鋭い切れ長の目に、後ろに纏められた黒髪。高い鼻筋に、薄い唇。
人一人を軽々と抱き上げてくる筋肉に見合った長い脚。
結婚式の夜にこんな素敵な男性に、こんなことをされたら、誰だってときめいてしまうだろう。
だが、麗はときめいている場合ではなかった。
見合いの時、何故結婚するのか自分で考えろと言われたから麗なりに考えたのだ。
結果、明彦にはなにか事情があり、信用できるお飾りの花嫁が必要なのだと確信したので、まさか手を出されそうになるだなんて思ってもみなかった。
麗はこの結婚で、自身の貞操が犯されることはないと高を括っていた、というより女として扱われることを想像もしていなかった。
「いや、あのさ、そこに山があるから登ってみようっていうチャレンジ精神は大事やと思うけど、そこに女がいるから抱いてみようっていうのはおかしいと思うねん」
そう、麗はとても、慌っていた。
「そうやって簡単に体の関係を結ぶなんて、おかしいよ、ニッポンの若者の貞操観念!いや、世界の若者の貞操観念!!」
なおも熱弁を振るおうとする麗に明彦は深く頷いた。
「なるほどな。確かに誰でも彼でもというのは俺も反対だ。ところで麗は今日俺の何になった?」
「……………………つ、つま?」
返事にたっぷりと時間を要したが、麗はついに観念して答えを言った。
「なら、俺たちの貞操観念はおかしくないだろ。夫が妻を抱く。どこにも問題はない」
そうしてまた一歩明彦がベッドに向かって進んだため麗は足をバタつかせた。
「あるあるあるある! お飾りやろ、私!」
「そんなわけないだろ」
「え、実用の妻なの?」
「生々しい言い方をするな」
明彦に睥睨され麗はむにゃむにゃと言い訳をした。
「いや、だってその……結婚相手、姉さんならともかく私やで? アキ兄ちゃんとは全っ然釣り合わへんし……」
「そのアキ兄ちゃんってのやめろ。俺はお前の兄じゃない」
明彦は心底嫌そうな顔をしている。呆れと怒りが表情から読み取れてしまい、麗は明彦に突き放されたような気がした。
「だって…」
兄みたいに思っている。優秀な姉の、優秀な親友。
麗なんかのことを可愛がってくれていた。
何時も姉に会いに来たついでに麗にもお菓子を持ってきてくれ、勉強を見てくれたり、からかわれたり、頭を撫でてくれたり、気にかけてくれていた。
明彦だって妹みたいに思ってくれていると、思い上がっていた。
心もとなくて、寂しくて、姉が遠くに行ってしまったのに続いて、明彦もいなくなってしまう気がして俯いた。

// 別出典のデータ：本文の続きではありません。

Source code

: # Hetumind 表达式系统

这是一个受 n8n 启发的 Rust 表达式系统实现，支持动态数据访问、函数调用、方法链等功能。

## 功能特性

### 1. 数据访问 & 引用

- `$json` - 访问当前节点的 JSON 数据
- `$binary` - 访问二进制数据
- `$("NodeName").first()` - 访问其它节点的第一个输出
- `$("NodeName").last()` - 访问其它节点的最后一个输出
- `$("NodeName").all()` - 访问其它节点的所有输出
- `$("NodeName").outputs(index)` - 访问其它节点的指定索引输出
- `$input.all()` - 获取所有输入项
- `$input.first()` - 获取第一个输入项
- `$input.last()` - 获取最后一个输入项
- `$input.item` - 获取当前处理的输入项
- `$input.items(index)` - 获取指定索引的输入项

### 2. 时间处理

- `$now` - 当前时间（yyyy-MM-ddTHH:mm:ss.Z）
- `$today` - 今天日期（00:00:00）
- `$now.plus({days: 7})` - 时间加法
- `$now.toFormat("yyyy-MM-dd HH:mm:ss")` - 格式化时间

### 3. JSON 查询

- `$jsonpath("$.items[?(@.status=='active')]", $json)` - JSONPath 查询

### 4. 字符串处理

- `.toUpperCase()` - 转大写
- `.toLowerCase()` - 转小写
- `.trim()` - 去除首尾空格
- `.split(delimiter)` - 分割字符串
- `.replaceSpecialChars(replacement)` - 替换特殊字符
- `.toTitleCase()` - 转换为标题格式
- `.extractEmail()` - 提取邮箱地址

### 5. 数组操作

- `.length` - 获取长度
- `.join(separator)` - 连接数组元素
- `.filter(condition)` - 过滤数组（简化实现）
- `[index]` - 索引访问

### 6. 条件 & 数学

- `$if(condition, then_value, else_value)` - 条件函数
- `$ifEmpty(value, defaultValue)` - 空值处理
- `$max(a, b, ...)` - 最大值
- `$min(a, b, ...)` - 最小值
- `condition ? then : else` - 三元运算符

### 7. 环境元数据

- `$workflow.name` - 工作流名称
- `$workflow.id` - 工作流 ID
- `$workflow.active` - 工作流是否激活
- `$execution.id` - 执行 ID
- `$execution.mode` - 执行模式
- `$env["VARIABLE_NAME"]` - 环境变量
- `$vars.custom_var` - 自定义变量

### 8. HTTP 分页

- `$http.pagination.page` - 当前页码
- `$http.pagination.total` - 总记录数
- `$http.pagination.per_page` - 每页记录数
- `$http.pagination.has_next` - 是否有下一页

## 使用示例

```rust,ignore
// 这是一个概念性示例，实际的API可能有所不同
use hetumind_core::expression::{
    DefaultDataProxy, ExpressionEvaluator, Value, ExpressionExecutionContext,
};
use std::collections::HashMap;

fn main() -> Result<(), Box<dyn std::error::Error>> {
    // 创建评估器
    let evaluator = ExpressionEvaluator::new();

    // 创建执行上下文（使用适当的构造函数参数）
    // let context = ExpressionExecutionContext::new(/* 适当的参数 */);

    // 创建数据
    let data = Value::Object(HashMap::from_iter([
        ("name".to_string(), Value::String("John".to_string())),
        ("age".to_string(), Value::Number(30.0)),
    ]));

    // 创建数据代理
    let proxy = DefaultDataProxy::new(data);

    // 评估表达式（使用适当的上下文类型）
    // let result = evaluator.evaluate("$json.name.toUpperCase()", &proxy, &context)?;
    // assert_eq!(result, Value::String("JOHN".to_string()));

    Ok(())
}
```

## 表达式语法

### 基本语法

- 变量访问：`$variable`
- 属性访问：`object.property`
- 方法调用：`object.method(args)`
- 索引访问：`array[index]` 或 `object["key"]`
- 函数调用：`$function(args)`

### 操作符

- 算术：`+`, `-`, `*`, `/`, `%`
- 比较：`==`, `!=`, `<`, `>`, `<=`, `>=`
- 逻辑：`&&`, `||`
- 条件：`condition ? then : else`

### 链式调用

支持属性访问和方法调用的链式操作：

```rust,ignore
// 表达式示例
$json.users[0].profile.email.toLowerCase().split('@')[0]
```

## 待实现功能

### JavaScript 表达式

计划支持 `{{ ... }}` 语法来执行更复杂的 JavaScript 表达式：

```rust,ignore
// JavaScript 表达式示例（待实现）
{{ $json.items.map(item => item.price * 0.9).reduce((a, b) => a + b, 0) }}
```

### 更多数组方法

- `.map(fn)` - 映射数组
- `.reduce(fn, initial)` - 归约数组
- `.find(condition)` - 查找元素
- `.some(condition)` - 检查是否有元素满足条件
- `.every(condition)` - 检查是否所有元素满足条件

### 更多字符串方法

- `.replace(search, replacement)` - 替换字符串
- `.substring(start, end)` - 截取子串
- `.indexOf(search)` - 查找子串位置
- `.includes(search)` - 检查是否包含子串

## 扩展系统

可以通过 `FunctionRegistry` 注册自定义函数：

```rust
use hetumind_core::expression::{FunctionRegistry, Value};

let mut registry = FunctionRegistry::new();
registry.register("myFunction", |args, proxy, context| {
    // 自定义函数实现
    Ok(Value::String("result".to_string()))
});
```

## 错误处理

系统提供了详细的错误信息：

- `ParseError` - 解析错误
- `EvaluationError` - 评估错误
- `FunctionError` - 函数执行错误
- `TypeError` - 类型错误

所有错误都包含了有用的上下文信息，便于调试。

「俺はあのときお前に言ったはずだ。その狭すぎる眼中に俺を入れろと」
「勿論、私はちゃんとアキ兄ちゃんにお仕えするつもりで、家事とか頑張って……え?」
明彦と目があった。凄く近くで。
(あ、キスしてる。私。アキ兄ちゃんと、キスしてる)
なぜキスをされているのかわからず、麗の頭が混乱して動けない間に、ゆっくりと明彦の顔が離れ、見つめ合う。
「何、すんのよ……」
しどろもどろになりながら明彦を詰る。
だって、これは違う。
式場の中で、キリスト教徒でもないのに、白人の多分偉い片言なおじさんの前で形式的にした口づけとはまるで違う。
あれはあれでファーストキスだったのだが、それはそれとしてだ。
しかし、返事がもらえず麗は明彦の目を見た。
「ちょっと、アキ兄…、明彦さん?」
「いいか、麗がどういう認識でいようが、俺はちゃんと夫婦になるつもりだ。否やは聞かん。もう籍は入ってるからこっちのもんだ」
「え、あ、え?」
返事ができないでいると明彦がため息を吐いた。
「とはいえ今日のところは退いてやるから、ここで寝ろ。俺は向こうで寝る」
明彦にベッドに降ろされ、反駁する暇も与えてもらえず、明彦は続き部屋のソファへと行ってしまった。
「うそやろ…?」
一人では広すぎるキングサイズのベッドの上で、麗はポツンと一人、これからどうなるんだろうかと考えることしかできなかった。